Action item
Among the lines below, restate word for word only those from the line with "Échecs IA (IFT-2003)" through the line with "- **Objectif immédiat**", with both end lines kept.

(Document images with source code)

Content starts

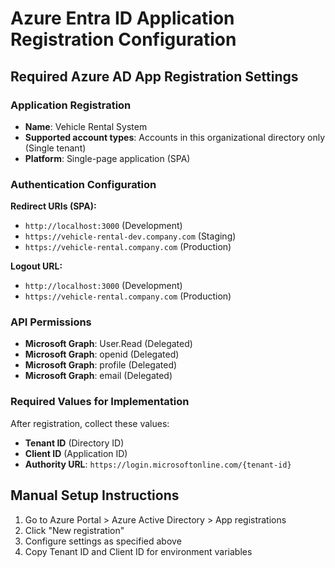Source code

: # Azure Entra ID Application Registration Configuration

## Required Azure AD App Registration Settings

### Application Registration
- **Name**: Vehicle Rental System
- **Supported account types**: Accounts in this organizational directory only (Single tenant)
- **Platform**: Single-page application (SPA)

### Authentication Configuration
**Redirect URIs (SPA):**
- `http://localhost:3000` (Development)
- `https://vehicle-rental-dev.company.com` (Staging)
- `https://vehicle-rental.company.com` (Production)

**Logout URL:**
- `http://localhost:3000` (Development)
- `https://vehicle-rental.company.com` (Production)

### API Permissions
- **Microsoft Graph**: User.Read (Delegated)
- **Microsoft Graph**: openid (Delegated)
- **Microsoft Graph**: profile (Delegated)
- **Microsoft Graph**: email (Delegated)

### Required Values for Implementation
After registration, collect these values:
- **Tenant ID** (Directory ID)
- **Client ID** (Application ID) 
- **Authority URL**: `https://login.microsoftonline.com/{tenant-id}`

## Manual Setup Instructions
1. Go to Azure Portal > Azure Active Directory > App registrations
2. Click "New registration"
3. Configure settings as specified above
4. Copy Tenant ID and Client ID for environment variables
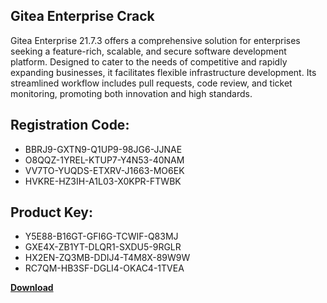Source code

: ## Gitea Enterprise Crack

Gitea Enterprise 21.7.3 offers a comprehensive solution for enterprises seeking a feature-rich, scalable, and secure software development platform. Designed to cater to the needs of competitive and rapidly expanding businesses, it facilitates flexible infrastructure development. Its streamlined workflow includes pull requests, code review, and ticket monitoring, promoting both innovation and high standards.

## Registration Code:

- BBRJ9-GXTN9-Q1UP9-98JG6-JJNAE
- O8QQZ-1YREL-KTUP7-Y4N53-40NAM
- VV7TO-YUQDS-ETXRV-J1663-MO6EK
- HVKRE-HZ3IH-A1L03-X0KPR-FTWBK

##  Product Key:

- Y5E88-B16GT-GFI6G-TCWIF-Q83MJ
- GXE4X-ZB1YT-DLQR1-SXDU5-9RGLR
- HX2EN-ZQ3MB-DDIJ4-T4M8X-89W9W
- RC7QM-HB3SF-DGLI4-OKAC4-1TVEA

[**Download**](https://drive.usercontent.google.com/download?id=1w3ez7p7KCfALci31t5TzGdOOxoF1Am3C)


 


 


 


 


 


 


 


 


 


 


 


 


 


 


 


 


 


 


 


 


 


 


 


 


 


 


 


 


 


 


 


 


 


 


 


 


 


 


 


 


 


 


 


 


 


 


 


 


 


 
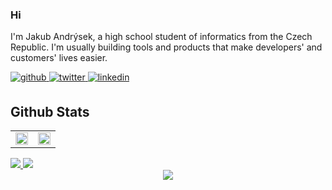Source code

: ### Hi
I'm Jakub Andrýsek, a high school student of informatics from the Czech Republic. I'm usually building tools and products that make developers' and customers' lives easier.


<a href="https://github.com/JakubAndrysek" target="_blank">
<img src=https://img.shields.io/badge/github-%2324292e.svg?&style=for-the-badge&logo=github&logoColor=white alt=github style="margin-bottom: 5px;" />
</a>
<a href="https://twitter.com/KubaAndrysek" target="_blank">
<img src=https://img.shields.io/badge/twitter-%2300acee.svg?&style=for-the-badge&logo=twitter&logoColor=white alt=twitter style="margin-bottom: 5px;" />
</a>
<a href="https://linkedin.com/in/jakub-andrysek" target="_blank">
<img src=https://img.shields.io/badge/linkedin-%231E77B5.svg?&style=for-the-badge&logo=linkedin&logoColor=white alt=linkedin style="margin-bottom: 5px;" />
</a>


<br/>



## Github Stats
<table ><tr><td valign="top" width="50%">

<div align="center"><img src="https://github-readme-stats.vercel.app/api?username=JakubAndrysek&show_icons=true&count_private=true&hide_border=true" align="center" style="width: 100%" /></div>

</td><td valign="top" width="50%">

<div align="center"><img src="https://github-readme-stats.vercel.app/api/top-langs/?username=JakubAndrysek&hide_border=true&layout=compact" align="center" style="width: 100%" /></div>

</td></tr></table>


<a href='https://profile.codersrank.io/user/jakubandrysek/'>
<img src='http://cr-skills-chart-widget.azurewebsites.net/api/api?username=jakubandrysek&padding=30&bg=%23484f58'>
</a>

<a href='https://profile.codersrank.io/user/jakubandrysek/'>
<img src="https://cr-ss-service.azurewebsites.net/api/ScreenShot?widget=work-experience&username=jakubandrysek&max-items=2&logos=true&style=--item-bg-color:%23f00;--item-border-radius:10px">
</a>




<br/>

<div align="center">
<img src="https://komarev.com/ghpvc/?username=JakubAndrysek&&style=flat-square" align="center" />
</div>
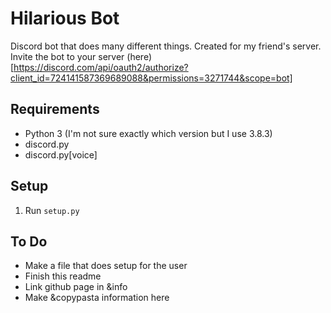 # Hilarious Bot
 Discord bot that does many different things. Created for my friend's server.
 Invite the bot to your server (here)[https://discord.com/api/oauth2/authorize?client_id=724141587369689088&permissions=3271744&scope=bot]

## Requirements
- Python 3 (I'm not sure exactly which version but I use 3.8.3)
- discord.py
- discord.py[voice]

## Setup
1. Run `setup.py`

## To Do
- Make a file that does setup for the user
- Finish this readme
- Link github page in &info
- Make &copypasta information here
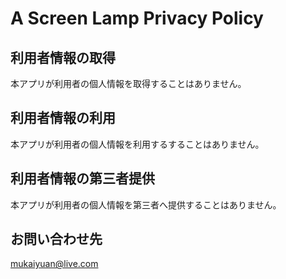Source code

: # A Screen Lamp Privacy Policy

## 利用者情報の取得
本アプリが利用者の個人情報を取得することはありません。

## 利用者情報の利用
本アプリが利用者の個人情報を利用するすることはありません。

## 利用者情報の第三者提供
本アプリが利用者の個人情報を第三者へ提供することはありません。

## お問い合わせ先
mukaiyuan@live.com
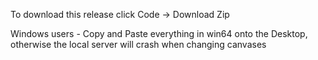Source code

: <p> To download this release click Code -> Download Zip </p>
<p> Windows users - Copy and Paste everything in win64 onto the Desktop, otherwise the local server will crash when changing canvases </p>
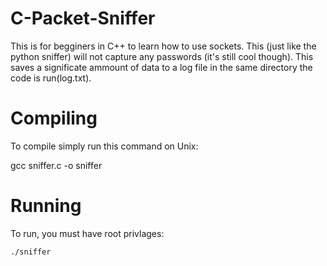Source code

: # C-Packet-Sniffer
This is for begginers in C++ to learn how to use sockets. This (just like the python sniffer) will not capture any passwords (it's still cool though). This saves a significate ammount of data to a log file in the same directory the code is run(log.txt). 

# Compiling
To compile simply run this command on Unix:

gcc sniffer.c -o sniffer

# Running
To run, you must have root privlages:

`./sniffer`
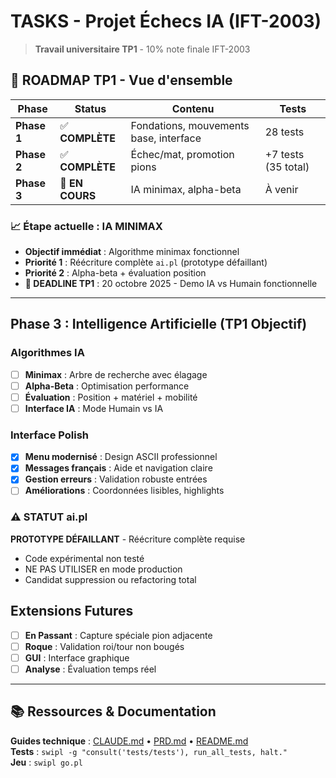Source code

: # TASKS - Projet Échecs IA (IFT-2003)

> **Travail universitaire TP1** - 10% note finale IFT-2003

## 🎯 ROADMAP TP1 - Vue d'ensemble

| Phase | Status | Contenu | Tests |
|-------|--------|---------|-------|
| **Phase 1** | ✅ **COMPLÈTE** | Fondations, mouvements base, interface | 28 tests |
| **Phase 2** | ✅ **COMPLÈTE** | Échec/mat, promotion pions | +7 tests (35 total) |
| **Phase 3** | 🚧 **EN COURS** | IA minimax, alpha-beta | À venir |

### 📈 Étape actuelle : IA MINIMAX
- **Objectif immédiat** : Algorithme minimax fonctionnel
- **Priorité 1** : Réécriture complète `ai.pl` (prototype défaillant)  
- **Priorité 2** : Alpha-beta + évaluation position
- **📅 DEADLINE TP1** : 20 octobre 2025 - Demo IA vs Humain fonctionnelle

---


## Phase 3 : Intelligence Artificielle (TP1 Objectif)

### Algorithmes IA
- [ ] **Minimax** : Arbre de recherche avec élagage
- [ ] **Alpha-Beta** : Optimisation performance
- [ ] **Évaluation** : Position + matériel + mobilité
- [ ] **Interface IA** : Mode Humain vs IA

### Interface Polish
- [x] **Menu modernisé** : Design ASCII professionnel  
- [x] **Messages français** : Aide et navigation claire
- [x] **Gestion erreurs** : Validation robuste entrées
- [ ] **Améliorations** : Coordonnées lisibles, highlights

### ⚠️ STATUT ai.pl 
**PROTOTYPE DÉFAILLANT** - Réécriture complète requise
- Code expérimental non testé
- NE PAS UTILISER en mode production
- Candidat suppression ou refactoring total

## Extensions Futures

- [ ] **En Passant** : Capture spéciale pion adjacente
- [ ] **Roque** : Validation roi/tour non bougés  
- [ ] **GUI** : Interface graphique  
- [ ] **Analyse** : Évaluation temps réel

---

## 📚 Ressources & Documentation

**Guides technique** : [CLAUDE.md](../.claude/CLAUDE.md) • [PRD.md](PRD.md) • [README.md](../README.md)  
**Tests** : `swipl -g "consult('tests/tests'), run_all_tests, halt."`  
**Jeu** : `swipl go.pl`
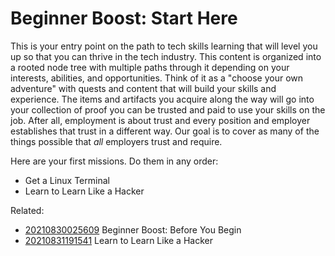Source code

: # Beginner Boost: Start Here

This is your entry point on the path to tech skills learning that will
level you up so that you can thrive in the tech industry. This content
is organized into a rooted node tree with multiple paths through it
depending on your interests, abilities, and opportunities. Think of it
as a "choose your own adventure" with quests and content that will build
your skills and experience. The items and artifacts you acquire along
the way will go into your collection of proof you can be trusted
and paid to use your skills on the job. After all, employment is about
trust and every position and employer establishes that trust in a
different way. Our goal is to cover as many of the things possible that
*all* employers trust and require.

Here are your first missions. Do them in any order:

* Get a Linux Terminal
* Learn to Learn Like a Hacker

Related:

* [20210830025609](/20210830025609/) Beginner Boost: Before You Begin
* [20210831191541](/20210831191541/) Learn to Learn Like a Hacker
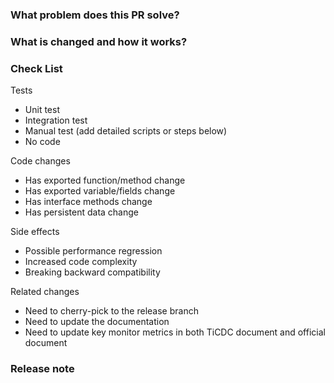 <!--
Thank you for contributing to TiDB-CDC! Please read MD's [CONTRIBUTING](https://github.com/pingcap/tidb-cdc/blob/master/CONTRIBUTING.md) document **BEFORE** filing this PR.
-->

### What problem does this PR solve? <!--add issue link with summary if exists-->


### What is changed and how it works?


### Check List <!--REMOVE the items that are not applicable-->

Tests <!-- At least one of them must be included. -->

 - Unit test
 - Integration test
 - Manual test (add detailed scripts or steps below)
 - No code

Code changes

 - Has exported function/method change
 - Has exported variable/fields change
 - Has interface methods change
 - Has persistent data change

Side effects

 - Possible performance regression
 - Increased code complexity
 - Breaking backward compatibility

Related changes

 - Need to cherry-pick to the release branch
 - Need to update the documentation
 - Need to update key monitor metrics in both TiCDC document and official document

### Release note

<!-- bugfixes or new feature need a release note, must in the form of a list, such as

- owner: add table in batch when start a changefeed to speed up scheduling

or if no need to be included in the release note, just add the following line

- No release note
-->
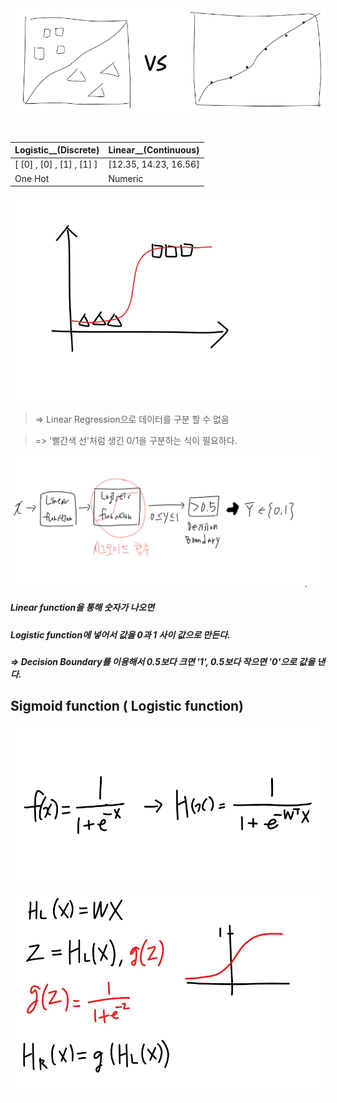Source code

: <img src="/image/5_1.png" style="zoom:0%;" />

​                                                       

| Logistic__(Discrete)      | Linear__(Continuous)  |
| ------------------------- | --------------------- |
| [ [0] , [0] , [1] , [1] ] | [12.35, 14.23, 16.56] |
| One Hot                   | Numeric               |

<img src="/image/5_2.png" style="zoom:0%;" />



> => Linear Regression으로 데이터를 구분 할 수 없음

> => '빨간색 선'처럼 생긴 0/1을 구분하는 식이 필요하다.



<img src="/image/5_3.png" style="zoom:0%;" />



##### Linear function을 통해 숫자가 나오면

##### Logistic function에 넣어서 값을 0과 1 사이 값으로 만든다.

##### => Decision Boundary를 이용해서 0.5보다 크면 '1', 0.5보다 작으면 '0'으로 값을 낸다.



## Sigmoid function ( Logistic function)

<img src="/image/5_4.png" style="zoom:0%;" />

<img src="/image/5_5.png" style="zoom:0%;" />



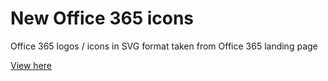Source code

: New Office 365 icons
====================

Office 365 logos / icons in SVG format taken from Office 365 landing page

[View here](https://planetwilson.github.io/Office365icons/)
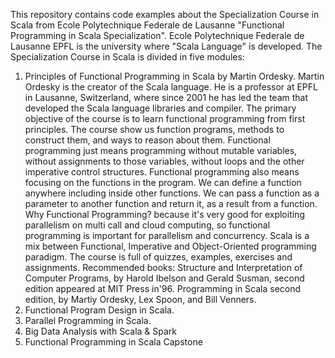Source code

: This repository contains code examples about the Specialization Course in Scala from Ecole Polytechnique Federale de Lausanne 
"Functional Programming in Scala Specialization".
Ecole Polytechnique Federale de Lausanne EPFL is the university where "Scala Language" is developed.
The Specialization Course in Scala is divided in five modules:
1. Principles of Functional Programming in Scala by Martin Ordesky. 
   Martin Ordesky is the creator of the Scala language. He is a professor at EPFL in Lausanne, Switzerland, 
   where since 2001 he has led the team that developed the Scala language libraries and compiler.
   The primary objective of the course is to learn functional programming from first principles.
   The course show us function programs, methods to construct them, and ways to reason about them.
   Functional programming just means programming without mutable variables, without assignments to those variables, 
   without loops and the other imperative control structures. Functional programming also means focusing on the functions in the program.
   We can define a function anywhere including inside other functions. We can pass a function as a parameter to another function and return it, 
   as a result from a function. Why Functional Programming? because it's very good for exploiting parallelism on multi call and cloud computing,
   so functional programming is important for parallelism and concurrency.
   Scala is a mix between Functional, Imperative and Object-Oriented programming paradigm.
   The course is full of quizzes, examples, exercises and assignments.
   Recommended books: Structure and Interpretation of Computer Programs, by Harold Ibelson and Gerald Susman, 
   second edition appeared at MIT Press in'96. Programming in Scala second edition, by Martiy Ordesky, Lex Spoon, and Bill Venners.
2. Functional Program Design in Scala.
3. Parallel Programming in Scala.
4. Big Data Analysis with Scala & Spark
5. Functional Programming in Scala Capstone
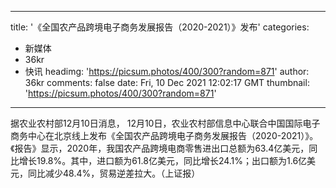 
---
title: '《全国农产品跨境电子商务发展报告（2020-2021）》发布'
categories: 
 - 新媒体
 - 36kr
 - 快讯
headimg: 'https://picsum.photos/400/300?random=871'
author: 36kr
comments: false
date: Fri, 10 Dec 2021 12:02:17 GMT
thumbnail: 'https://picsum.photos/400/300?random=871'
---

<div>   
据农业农村部12月10日消息， 12月10日，农业农村部信息中心联合中国国际电子商务中心在北京线上发布《全国农产品跨境电子商务发展报告（2020-2021）》。《报告》显示，2020年，我国农产品跨境电商零售进出口总额为63.4亿美元，同比增长19.8%。其中，进口额为61.8亿美元，同比增长24.1%；出口额为1.6亿美元，同比减少48.4%，贸易逆差拉大。（上证报）  
</div>
            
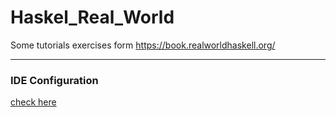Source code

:# Haskel_Real_World
Some tutorials exercises form https://book.realworldhaskell.org/

---

### IDE Configuration

[check here](https://medium.com/@dogwith1eye/setting-up-haskell-in-vs-code-with-stack-and-the-ide-engine-81d49eda3ecf)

Content ends

Answer to the problem
: # TASKS - Projet Échecs IA (IFT-2003)

> **Travail universitaire TP1** - 10% note finale IFT-2003

## 🎯 ROADMAP TP1 - Vue d'ensemble

| Phase | Status | Contenu | Tests |
|-------|--------|---------|-------|
| **Phase 1** | ✅ **COMPLÈTE** | Fondations, mouvements base, interface | 28 tests |
| **Phase 2** | ✅ **COMPLÈTE** | Échec/mat, promotion pions | +7 tests (35 total) |
| **Phase 3** | 🚧 **EN COURS** | IA minimax, alpha-beta | À venir |

### 📈 Étape actuelle : IA MINIMAX
- **Objectif immédiat** : Algorithme minimax fonctionnel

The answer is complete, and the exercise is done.